Saturday, April 13 – Frames were removed from Dick’s custom-designed stepping stones, which we had poured the week before. The steps had cured and already made access much, much easier. Any gaps around the stepping stones were filled with small lava rocks, which naturally leveled off the top terrace, three feet in front of the Colulmbarium. The frames from the completed steps were then used to place another series of stepping stones along the southern half of the grotto.
Joyce cleared the side of the walkway along the south side of the Columbarium. The broken concrete and painted stones were removed, and the void was filled with potted orchids which could be easily moved whenever the Columbarium is tented.
Plumbing and irrigation happened so fast I almost missed it. Darryl Omori stopped by and moved the water line during the week so that it now runs alongside the electric line, making it much less noticeable. Before it was an eyesore, just hanging aimlessly in midair directly in front of the picture windows. Now that it has been moved, it blends perfect with the landscape.

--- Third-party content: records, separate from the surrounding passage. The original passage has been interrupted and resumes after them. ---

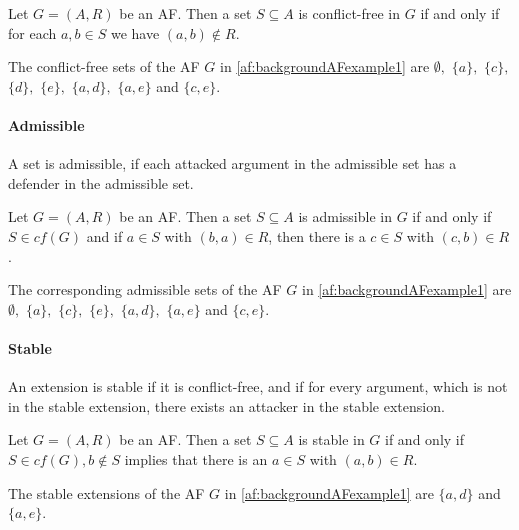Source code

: \begin{definition}
    Let $G=(A,R)$ be an AF. Then a set $S \subseteq A$ is conflict-free in $G$ if and only if for each $a, b \in S$ we have $(a, b) \not\in R$.
\end{definition}

\begin{example}
    The conflict-free sets of the AF $G$ in \cref{af:backgroundAFexample1} are $\emptyset ,$
    $\{a\},$
    $\{c\},$
    $\{d\},$
    $\{e\},$
    $\{a, d\},$
    $\{a, e\}$ and
    $\{c, e\}$.
\end{example}





\paragraph{Admissible}  A set is admissible, if each attacked argument in the admissible set has a defender in the admissible set.


\begin{definition}
    Let $G=(A,R)$ be an AF. Then a set $S \subseteq A$ is admissible in $G$ if and only if $S \in cf(G)$ and if $a \in S$ with $(b, a) \in R$, then there is a $c \in S$ with $(c, b) \in R$.
\end{definition}
\begin{example}
        The corresponding admissible sets of the AF $G$ in \cref{af:backgroundAFexample1} are $\emptyset ,$
        $\{a\},$
        $\{c\},$
        $\{e\},$
        $\{a, d\},$
        $\{a, e\}$ and
        $\{c, e\}$.
\end{example}



\paragraph{Stable}  An extension is stable if it is conflict-free, and if for every argument, which is not in the stable extension, there exists an attacker in the stable extension.


\begin{definition}
    Let $G=(A,R)$ be an AF. Then a set  $S \subseteq A$ is stable in $G$ if and only if $S \in cf(G), b \not\in S$ implies that there is an $a \in S$ with $(a, b) \in R$.
\end{definition}
\begin{example}
        The stable extensions of the AF $G$ in \cref{af:backgroundAFexample1} are
        $\{a, d\}$ and
        $\{a, e\}$.
\end{example}


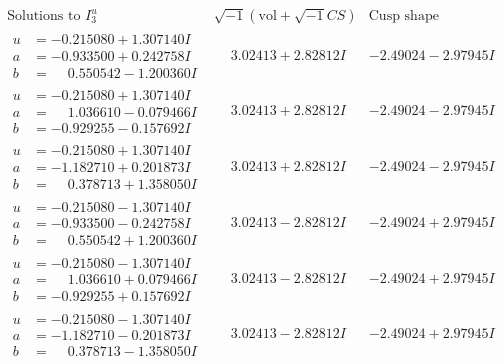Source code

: \documentclass[1p]{elsarticle_modified}
\theoremstyle{definition}
\newcommand{\I}{\sqrt{-1}}
\begin{document}
$$\begin{array}{c|c|c}  
\text{Solutions to }I^u_{3}& \I (\text{vol} + \sqrt{-1}CS) & \text{Cusp shape}\\
 \hline 
\begin{aligned}
u &= -0.215080 + 1.307140 I \\
a &= -0.933500 + 0.242758 I \\
b &= \phantom{-}0.550542 - 1.200360 I\end{aligned}
 & \phantom{-}3.02413 + 2.82812 I & -2.49024 - 2.97945 I \\ \hline\begin{aligned}
u &= -0.215080 + 1.307140 I \\
a &= \phantom{-}1.036610 - 0.079466 I \\
b &= -0.929255 - 0.157692 I\end{aligned}
 & \phantom{-}3.02413 + 2.82812 I & -2.49024 - 2.97945 I \\ \hline\begin{aligned}
u &= -0.215080 + 1.307140 I \\
a &= -1.182710 + 0.201873 I \\
b &= \phantom{-}0.378713 + 1.358050 I\end{aligned}
 & \phantom{-}3.02413 + 2.82812 I & -2.49024 - 2.97945 I \\ \hline\begin{aligned}
u &= -0.215080 - 1.307140 I \\
a &= -0.933500 - 0.242758 I \\
b &= \phantom{-}0.550542 + 1.200360 I\end{aligned}
 & \phantom{-}3.02413 - 2.82812 I & -2.49024 + 2.97945 I \\ \hline\begin{aligned}
u &= -0.215080 - 1.307140 I \\
a &= \phantom{-}1.036610 + 0.079466 I \\
b &= -0.929255 + 0.157692 I\end{aligned}
 & \phantom{-}3.02413 - 2.82812 I & -2.49024 + 2.97945 I \\ \hline\begin{aligned}
u &= -0.215080 - 1.307140 I \\
a &= -1.182710 - 0.201873 I \\
b &= \phantom{-}0.378713 - 1.358050 I\end{aligned}
 & \phantom{-}3.02413 - 2.82812 I & -2.49024 + 2.97945 I \\ \hline\begin{aligned}

\end{aligned}
\end{array}$$
\end{document}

Many mahalos to Darryl, as he did a phenomenal job.
Darryl also left us an access valve of some kind underneath the Columbarium, which Dick used for the irrigation. Dick ran a line off of the water valve, then split it out to the orchid grotto in two lines, one on each side of the large lava vein in the center of the grotto. The lines run out from underneath the Columbarium to a number of tall sprinkler heads which were mounted every three feet to ensure even watering all around. And naturally, Dick installed a timer between the valve and the sprinklers, making them essentially maintenance free. I was trying to watch and help and take notes and not be too much in the way as he did this, but he did it so fast and with such precision that it was finished by the time I fully understood. Or did I? Then there was lunch…
* * *
April 21 – I showed up an hour late. Everyone was hard at work when I got there. Orchids getting planted even! Hard to believe the orchids were actually going in the ground. Dick came the day before and painted the water pipes a dark natural brown; now they blended perfectly with the ground. The tall sprinkler heads were covered with hollowed out hapu stumps. Once the hapu stumps have orchids stuffed in them, you will never even notice the sprinkler heads.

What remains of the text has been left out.